Bring your Network Closer to Five Nines with Graceful Shutdown
by Ivan Pepelnjak
The five nines (99.999% availability of a service) is the holy grail of many Chief Information Officers (CIO), sometimes having a direct impact on their bonus structure. What the five nines translate to in real life is the , which is extremely hard to reach even in a fully redundant architecture. It’s quite a challenge to fine-tune your network to reroute around link and node failures in seconds if you want to keep the overall downtime to a minimum. The scheduled router outages (upgrades, hardware maintenance), while being necessary, are only an additional burden, further reducing the safety margin you have. In this article, you’ll see how you can use the stub router advertisement functionality built into the OSPF (Open Shortest Path First) routing protocol to implement graceful shutdown and reduce the network downtime caused by scheduled router outages.
Introduction to Graceful Shutdown
The traditional approach to detecting a router being shut down is hostile to high-availability goals:
Some routing protocols (most notably, OSPF and IS-IS) have no mechanisms to inform the neighbors that a router is going to be shut down.
The only means of detecting a reloading neighbor device is through the absence of hello packets, which can take seconds (unless you use protocol).
Until a neighbor loss is detected, packets are forwarded to it, resulting in packet loss.

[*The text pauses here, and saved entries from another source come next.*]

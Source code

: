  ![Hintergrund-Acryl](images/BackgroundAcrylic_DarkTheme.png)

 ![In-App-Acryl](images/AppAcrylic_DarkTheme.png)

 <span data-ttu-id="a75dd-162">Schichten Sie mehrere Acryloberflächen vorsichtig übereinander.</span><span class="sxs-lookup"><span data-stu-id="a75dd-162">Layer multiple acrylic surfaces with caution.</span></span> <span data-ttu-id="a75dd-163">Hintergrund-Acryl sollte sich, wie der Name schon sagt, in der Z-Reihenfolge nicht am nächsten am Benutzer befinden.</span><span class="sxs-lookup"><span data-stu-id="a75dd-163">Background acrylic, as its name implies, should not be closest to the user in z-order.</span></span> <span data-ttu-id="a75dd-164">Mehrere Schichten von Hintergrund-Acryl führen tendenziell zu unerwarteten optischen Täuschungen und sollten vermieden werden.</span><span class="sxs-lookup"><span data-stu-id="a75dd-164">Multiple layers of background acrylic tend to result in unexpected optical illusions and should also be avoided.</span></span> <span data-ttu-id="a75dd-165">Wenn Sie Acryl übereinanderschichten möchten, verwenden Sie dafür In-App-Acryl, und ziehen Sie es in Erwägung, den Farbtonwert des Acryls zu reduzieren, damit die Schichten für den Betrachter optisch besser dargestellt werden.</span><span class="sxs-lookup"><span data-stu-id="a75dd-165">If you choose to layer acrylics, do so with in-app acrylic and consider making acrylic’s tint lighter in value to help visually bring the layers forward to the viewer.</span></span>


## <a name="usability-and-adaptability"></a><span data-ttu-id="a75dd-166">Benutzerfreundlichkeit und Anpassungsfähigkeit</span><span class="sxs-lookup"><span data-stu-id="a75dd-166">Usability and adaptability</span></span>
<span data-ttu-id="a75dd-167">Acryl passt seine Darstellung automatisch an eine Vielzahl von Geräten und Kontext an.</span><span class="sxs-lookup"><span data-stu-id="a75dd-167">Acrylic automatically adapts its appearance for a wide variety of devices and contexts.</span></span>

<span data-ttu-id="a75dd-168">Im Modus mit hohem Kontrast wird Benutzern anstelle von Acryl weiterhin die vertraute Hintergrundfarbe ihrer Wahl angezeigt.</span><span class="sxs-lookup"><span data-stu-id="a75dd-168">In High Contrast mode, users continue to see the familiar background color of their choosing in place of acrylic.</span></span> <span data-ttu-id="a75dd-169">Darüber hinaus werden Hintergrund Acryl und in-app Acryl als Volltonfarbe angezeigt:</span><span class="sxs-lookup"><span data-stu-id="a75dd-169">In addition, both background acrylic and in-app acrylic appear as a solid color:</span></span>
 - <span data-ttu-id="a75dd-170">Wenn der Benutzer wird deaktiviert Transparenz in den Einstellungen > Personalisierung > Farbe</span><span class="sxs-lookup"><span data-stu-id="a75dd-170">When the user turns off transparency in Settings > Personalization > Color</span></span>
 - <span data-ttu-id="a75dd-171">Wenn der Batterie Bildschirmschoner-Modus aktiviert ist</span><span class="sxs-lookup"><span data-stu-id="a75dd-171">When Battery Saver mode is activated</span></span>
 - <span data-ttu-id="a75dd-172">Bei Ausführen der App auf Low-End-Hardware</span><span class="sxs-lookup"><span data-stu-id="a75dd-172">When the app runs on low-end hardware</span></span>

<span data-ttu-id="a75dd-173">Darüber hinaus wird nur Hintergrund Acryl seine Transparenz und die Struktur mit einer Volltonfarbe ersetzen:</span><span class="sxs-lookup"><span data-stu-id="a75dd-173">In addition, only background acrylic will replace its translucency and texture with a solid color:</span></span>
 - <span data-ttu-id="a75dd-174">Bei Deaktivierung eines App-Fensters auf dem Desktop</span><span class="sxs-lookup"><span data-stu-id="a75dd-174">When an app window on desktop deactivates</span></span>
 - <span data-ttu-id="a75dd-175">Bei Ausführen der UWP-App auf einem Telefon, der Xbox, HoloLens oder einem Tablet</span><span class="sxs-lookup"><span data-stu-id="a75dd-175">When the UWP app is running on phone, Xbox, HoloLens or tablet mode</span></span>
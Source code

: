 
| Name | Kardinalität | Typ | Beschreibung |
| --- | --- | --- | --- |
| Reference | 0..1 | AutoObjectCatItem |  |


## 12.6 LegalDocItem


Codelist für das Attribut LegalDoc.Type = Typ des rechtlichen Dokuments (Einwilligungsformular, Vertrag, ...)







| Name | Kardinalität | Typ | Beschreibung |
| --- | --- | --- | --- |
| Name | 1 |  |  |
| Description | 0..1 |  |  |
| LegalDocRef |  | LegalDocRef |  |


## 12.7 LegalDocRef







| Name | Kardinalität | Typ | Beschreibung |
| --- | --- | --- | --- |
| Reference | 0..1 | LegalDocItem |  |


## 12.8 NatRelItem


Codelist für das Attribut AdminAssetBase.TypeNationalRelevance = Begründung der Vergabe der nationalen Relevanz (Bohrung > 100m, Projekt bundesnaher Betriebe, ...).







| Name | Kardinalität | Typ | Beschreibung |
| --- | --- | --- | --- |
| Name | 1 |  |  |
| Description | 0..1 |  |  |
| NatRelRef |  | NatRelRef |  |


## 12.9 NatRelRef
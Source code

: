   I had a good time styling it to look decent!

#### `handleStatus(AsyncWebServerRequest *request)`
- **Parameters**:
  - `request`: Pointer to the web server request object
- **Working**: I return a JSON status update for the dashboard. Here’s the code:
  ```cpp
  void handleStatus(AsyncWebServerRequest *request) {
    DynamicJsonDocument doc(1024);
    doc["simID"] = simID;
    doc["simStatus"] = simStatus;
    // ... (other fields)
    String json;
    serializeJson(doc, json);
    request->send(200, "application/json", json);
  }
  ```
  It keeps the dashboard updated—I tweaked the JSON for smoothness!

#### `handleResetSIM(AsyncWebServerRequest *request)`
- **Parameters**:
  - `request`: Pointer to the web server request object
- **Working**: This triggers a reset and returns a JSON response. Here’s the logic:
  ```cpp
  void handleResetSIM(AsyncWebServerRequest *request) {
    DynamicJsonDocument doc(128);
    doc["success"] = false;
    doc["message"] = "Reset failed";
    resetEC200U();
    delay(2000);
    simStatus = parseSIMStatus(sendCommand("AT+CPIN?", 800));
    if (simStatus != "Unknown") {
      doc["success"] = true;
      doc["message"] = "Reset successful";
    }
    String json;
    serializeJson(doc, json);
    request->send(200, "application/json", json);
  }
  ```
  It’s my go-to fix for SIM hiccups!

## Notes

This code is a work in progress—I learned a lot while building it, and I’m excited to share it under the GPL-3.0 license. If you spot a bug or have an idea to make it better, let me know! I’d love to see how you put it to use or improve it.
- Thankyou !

The network re-convergence can start only after the node failure has been detected, further increasing the downtime.
The graceful shutdown functionality is trying to address all these issues by announcing that a router is about to disappear from the network:
The router about to be shut down starts advertising its links with a maximum cost.
The change in link cost starts a network convergence process. If there are alternate paths, the traffic will be rerouted around the device that is about to be shut down.
Throughout the convergence period, the routing and forwarding tables on the router about to be removed from the network are intact, allowing it to properly forward any traffic still sent to it.
After the network convergence is complete, you can safely remove the router from the network.
Stub Router Advertisement
OSPF implements graceful shutdown with the Stub Router Advertisement feature and . This feature is configured with the max-metric router-lsa router configuration command, which causes the router to modify its router (type-1) Link State Advertisement (LSA) changing the costs to all adjacent routers and networks (type-2 LSA) to 65535 (maximum per-hop cost allowed by OSPF).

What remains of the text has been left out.